** Supplied records **
BEGIN

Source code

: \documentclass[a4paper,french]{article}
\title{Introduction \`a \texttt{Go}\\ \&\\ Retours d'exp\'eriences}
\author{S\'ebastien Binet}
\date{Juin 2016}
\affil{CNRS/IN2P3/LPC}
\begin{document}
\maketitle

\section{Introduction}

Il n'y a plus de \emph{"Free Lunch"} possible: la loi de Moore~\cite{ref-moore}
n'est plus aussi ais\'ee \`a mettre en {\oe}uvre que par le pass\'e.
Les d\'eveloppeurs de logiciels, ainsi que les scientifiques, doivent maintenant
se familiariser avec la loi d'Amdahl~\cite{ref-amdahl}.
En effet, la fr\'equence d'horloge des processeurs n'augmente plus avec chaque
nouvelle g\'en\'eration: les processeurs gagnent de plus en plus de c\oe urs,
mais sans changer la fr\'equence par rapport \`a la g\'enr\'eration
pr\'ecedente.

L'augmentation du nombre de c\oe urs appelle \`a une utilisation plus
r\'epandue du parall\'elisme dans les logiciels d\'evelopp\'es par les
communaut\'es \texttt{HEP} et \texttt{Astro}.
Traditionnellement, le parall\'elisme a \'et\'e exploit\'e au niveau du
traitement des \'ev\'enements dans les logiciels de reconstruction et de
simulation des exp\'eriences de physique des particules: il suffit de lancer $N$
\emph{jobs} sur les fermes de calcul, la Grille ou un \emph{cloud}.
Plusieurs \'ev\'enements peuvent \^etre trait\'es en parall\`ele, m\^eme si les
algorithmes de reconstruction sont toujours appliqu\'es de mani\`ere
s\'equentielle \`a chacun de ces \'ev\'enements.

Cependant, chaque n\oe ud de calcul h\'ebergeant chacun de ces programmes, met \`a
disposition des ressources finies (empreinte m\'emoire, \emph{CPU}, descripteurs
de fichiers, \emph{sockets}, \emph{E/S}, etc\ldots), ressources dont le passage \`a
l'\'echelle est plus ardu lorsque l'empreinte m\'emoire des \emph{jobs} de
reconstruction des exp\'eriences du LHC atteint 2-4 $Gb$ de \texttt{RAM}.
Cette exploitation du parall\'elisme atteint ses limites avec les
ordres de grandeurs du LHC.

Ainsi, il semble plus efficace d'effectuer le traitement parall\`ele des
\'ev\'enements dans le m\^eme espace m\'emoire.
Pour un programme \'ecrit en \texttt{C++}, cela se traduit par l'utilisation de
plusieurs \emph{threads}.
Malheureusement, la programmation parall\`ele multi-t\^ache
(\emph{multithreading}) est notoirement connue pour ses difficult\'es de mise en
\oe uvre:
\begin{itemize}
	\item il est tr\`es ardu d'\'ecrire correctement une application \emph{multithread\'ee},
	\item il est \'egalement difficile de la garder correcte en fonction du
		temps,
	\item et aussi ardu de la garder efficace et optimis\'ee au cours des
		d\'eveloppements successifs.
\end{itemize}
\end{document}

END

** Task details **
Everything above from the line containing "ordres de grandeurs du LHC." through the line containing "Pour un programme" must be copied exactly. Nothing outside that range belongs in the answer.

** Response to the exercise **
ordres de grandeurs du LHC.

Ainsi, il semble plus efficace d'effectuer le traitement parall\`ele des
\'ev\'enements dans le m\^eme espace m\'emoire.
Pour un programme \'ecrit en \texttt{C++}, cela se traduit par l'utilisation de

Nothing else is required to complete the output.